- WHAT IS EXPECTED
Exactly as written, give again the line with "- Include **sample" and all subsequent lines through the end of the records.

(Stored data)
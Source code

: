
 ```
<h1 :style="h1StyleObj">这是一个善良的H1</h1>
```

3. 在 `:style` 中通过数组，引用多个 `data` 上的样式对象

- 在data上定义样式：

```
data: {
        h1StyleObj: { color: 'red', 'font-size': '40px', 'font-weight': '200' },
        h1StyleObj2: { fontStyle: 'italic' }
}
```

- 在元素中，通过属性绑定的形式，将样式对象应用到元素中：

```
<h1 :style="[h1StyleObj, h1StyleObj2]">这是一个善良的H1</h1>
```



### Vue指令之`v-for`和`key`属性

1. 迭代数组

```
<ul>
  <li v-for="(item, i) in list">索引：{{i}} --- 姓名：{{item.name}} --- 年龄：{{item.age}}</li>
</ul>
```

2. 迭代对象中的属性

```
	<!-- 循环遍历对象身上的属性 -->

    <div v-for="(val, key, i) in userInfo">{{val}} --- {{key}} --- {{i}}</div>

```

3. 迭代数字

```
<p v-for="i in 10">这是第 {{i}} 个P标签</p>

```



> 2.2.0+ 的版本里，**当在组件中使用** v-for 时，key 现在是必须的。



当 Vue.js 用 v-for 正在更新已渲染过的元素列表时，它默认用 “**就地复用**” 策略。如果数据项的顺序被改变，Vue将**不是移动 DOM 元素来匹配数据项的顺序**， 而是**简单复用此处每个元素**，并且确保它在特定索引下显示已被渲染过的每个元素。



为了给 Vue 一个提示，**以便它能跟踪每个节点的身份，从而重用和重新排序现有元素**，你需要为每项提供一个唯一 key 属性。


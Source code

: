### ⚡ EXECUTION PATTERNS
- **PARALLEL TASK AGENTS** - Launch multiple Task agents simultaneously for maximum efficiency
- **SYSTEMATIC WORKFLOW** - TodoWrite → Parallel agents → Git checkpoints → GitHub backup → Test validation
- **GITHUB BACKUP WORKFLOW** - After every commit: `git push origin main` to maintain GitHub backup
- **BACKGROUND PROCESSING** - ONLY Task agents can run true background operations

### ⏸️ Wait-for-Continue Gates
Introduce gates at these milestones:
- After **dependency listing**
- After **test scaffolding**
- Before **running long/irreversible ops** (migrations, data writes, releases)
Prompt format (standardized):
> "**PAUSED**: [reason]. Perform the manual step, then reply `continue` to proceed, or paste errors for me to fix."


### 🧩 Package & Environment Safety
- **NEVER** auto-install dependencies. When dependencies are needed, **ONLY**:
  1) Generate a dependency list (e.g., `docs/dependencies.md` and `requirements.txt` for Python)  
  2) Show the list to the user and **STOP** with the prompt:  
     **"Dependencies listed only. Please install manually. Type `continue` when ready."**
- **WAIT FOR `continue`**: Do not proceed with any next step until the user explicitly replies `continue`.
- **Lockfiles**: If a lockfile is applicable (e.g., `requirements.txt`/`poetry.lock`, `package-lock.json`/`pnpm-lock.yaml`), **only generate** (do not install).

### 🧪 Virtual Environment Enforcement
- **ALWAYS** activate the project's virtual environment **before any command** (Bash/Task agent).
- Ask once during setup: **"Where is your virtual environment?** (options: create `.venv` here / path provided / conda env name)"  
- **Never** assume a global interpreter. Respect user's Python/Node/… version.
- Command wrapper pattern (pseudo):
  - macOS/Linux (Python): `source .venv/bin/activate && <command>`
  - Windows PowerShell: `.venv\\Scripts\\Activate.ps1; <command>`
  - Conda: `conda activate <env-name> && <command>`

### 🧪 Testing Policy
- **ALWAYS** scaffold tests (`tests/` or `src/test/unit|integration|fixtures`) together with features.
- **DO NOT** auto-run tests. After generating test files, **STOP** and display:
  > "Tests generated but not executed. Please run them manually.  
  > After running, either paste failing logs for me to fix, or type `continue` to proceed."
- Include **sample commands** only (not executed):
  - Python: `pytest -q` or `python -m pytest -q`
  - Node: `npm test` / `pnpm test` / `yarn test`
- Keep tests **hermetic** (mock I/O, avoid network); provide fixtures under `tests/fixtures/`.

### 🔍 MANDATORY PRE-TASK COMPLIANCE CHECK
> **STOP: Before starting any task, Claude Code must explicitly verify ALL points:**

- SOLUTION TO THE EXERCISE
- Include **sample commands** only (not executed):
  - Python: `pytest -q` or `python -m pytest -q`
  - Node: `npm test` / `pnpm test` / `yarn test`
- Keep tests **hermetic** (mock I/O, avoid network); provide fixtures under `tests/fixtures/`.

### 🔍 MANDATORY PRE-TASK COMPLIANCE CHECK
> **STOP: Before starting any task, Claude Code must explicitly verify ALL points:**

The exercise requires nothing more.